Sie hatte ihre Rolle perfekt gespielt, die Rolle des Bösen. Nie hatte sie gezweifelt, oder gar aufzugeben versucht, denn sie hatte wohl tief im Inneren immer gewusst, dass alles gut werden würde. Sie hatte dafür gesorgt, dass es den Helden gab, dass es seine Gefährten gab, dass es Rebellen gab. Sie hatte dafür gesorgt, dass diese Geschichte erzählt wurde. Es war ihr Verdienst, denn das was sie schon ganz am Anfang herausgefunden hatte stimmte.
Eine Geschichte funktioniert nur mit einem Bösewicht, er ist die Ursache aller durch gelesenen Nächte, denn ohne ihn wäre eine Geschichte nicht mal halb so spannend.

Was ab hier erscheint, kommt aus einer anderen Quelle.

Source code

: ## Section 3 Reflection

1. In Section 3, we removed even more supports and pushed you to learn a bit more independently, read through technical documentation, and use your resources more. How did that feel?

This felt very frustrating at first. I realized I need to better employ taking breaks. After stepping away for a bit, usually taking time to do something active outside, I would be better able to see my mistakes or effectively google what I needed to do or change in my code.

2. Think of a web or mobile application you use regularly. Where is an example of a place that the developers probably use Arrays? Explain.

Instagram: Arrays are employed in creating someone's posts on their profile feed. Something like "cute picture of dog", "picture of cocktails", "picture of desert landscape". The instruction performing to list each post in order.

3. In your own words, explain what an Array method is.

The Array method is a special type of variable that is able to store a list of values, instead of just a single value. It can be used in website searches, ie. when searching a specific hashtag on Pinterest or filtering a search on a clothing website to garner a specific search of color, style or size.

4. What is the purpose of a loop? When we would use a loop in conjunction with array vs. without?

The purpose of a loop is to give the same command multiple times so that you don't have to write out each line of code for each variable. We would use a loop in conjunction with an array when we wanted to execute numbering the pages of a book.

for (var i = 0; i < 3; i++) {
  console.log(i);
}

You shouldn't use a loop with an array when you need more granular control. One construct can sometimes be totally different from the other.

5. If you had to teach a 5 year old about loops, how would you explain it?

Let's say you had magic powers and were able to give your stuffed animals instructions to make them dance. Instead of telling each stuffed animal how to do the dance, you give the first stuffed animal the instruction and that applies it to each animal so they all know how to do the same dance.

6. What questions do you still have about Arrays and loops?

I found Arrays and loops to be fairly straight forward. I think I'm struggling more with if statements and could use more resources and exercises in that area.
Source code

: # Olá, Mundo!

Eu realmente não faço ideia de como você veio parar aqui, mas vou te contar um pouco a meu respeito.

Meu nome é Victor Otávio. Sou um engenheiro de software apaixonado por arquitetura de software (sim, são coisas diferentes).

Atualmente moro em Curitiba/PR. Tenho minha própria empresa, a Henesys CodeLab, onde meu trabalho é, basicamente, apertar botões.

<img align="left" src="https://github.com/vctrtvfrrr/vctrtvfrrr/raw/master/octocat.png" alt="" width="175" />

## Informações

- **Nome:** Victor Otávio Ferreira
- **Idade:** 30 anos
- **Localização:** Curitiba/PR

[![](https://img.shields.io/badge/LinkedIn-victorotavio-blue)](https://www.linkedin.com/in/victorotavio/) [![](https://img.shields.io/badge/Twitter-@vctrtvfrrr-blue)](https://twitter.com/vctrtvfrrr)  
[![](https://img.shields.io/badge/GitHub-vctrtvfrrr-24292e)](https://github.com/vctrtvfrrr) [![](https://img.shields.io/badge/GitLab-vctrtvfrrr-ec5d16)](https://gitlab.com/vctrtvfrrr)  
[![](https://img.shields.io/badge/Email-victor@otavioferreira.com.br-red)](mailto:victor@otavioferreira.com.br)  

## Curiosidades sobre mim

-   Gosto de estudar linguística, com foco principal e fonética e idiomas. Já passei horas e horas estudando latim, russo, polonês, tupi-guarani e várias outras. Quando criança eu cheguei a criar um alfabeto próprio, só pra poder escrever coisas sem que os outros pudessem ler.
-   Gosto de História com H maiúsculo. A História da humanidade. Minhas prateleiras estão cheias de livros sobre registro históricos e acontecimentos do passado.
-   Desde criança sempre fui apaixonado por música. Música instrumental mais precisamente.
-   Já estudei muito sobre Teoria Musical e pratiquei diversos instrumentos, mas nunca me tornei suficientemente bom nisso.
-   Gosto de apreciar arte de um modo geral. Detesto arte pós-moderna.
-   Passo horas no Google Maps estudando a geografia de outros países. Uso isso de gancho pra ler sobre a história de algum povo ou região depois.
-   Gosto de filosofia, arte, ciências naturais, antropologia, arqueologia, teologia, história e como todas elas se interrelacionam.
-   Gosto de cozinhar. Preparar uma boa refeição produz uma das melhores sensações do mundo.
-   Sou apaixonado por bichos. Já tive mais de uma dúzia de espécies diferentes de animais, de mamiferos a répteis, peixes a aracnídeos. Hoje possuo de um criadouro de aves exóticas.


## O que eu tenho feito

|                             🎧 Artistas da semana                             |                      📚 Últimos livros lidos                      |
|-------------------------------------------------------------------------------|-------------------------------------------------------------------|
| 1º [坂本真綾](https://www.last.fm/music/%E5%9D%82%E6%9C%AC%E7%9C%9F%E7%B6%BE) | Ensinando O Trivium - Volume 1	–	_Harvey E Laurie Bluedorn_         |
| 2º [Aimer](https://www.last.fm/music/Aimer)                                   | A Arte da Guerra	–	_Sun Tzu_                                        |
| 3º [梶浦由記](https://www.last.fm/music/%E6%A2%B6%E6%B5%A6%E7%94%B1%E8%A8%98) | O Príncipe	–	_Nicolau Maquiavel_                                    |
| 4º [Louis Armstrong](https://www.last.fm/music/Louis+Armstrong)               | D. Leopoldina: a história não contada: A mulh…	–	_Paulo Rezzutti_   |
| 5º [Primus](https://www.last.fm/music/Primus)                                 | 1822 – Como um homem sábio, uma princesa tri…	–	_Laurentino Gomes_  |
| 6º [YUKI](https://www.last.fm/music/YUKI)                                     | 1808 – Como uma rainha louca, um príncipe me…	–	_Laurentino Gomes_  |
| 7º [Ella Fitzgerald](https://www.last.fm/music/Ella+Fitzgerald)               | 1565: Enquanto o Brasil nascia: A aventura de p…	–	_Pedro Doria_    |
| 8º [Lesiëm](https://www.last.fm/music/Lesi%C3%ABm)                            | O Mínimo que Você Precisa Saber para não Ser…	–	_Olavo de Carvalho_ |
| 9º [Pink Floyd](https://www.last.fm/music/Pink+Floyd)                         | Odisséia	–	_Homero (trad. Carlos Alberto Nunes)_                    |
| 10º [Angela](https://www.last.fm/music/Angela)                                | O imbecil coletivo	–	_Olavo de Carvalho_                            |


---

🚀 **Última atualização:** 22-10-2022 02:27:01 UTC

Und wieder erschien der Strudel und saugte sie ein und sie ließ sich einsaugen, denn sie hatte nichts mehr zu erledigen, sie konnte alles zurücklassen, denn sie wusste, das es in guten Händen war.
°°°
Sie landete wieder in der Halle, doch diesmal war der Tisch leer, offenbar wurden heute keine Schicksale verteilt.
"Und?", fragte die Stimme, "Hat es dir gefallen? Das Schicksal das du gewählt hast?" Und sie antwortete ihr: "Ja"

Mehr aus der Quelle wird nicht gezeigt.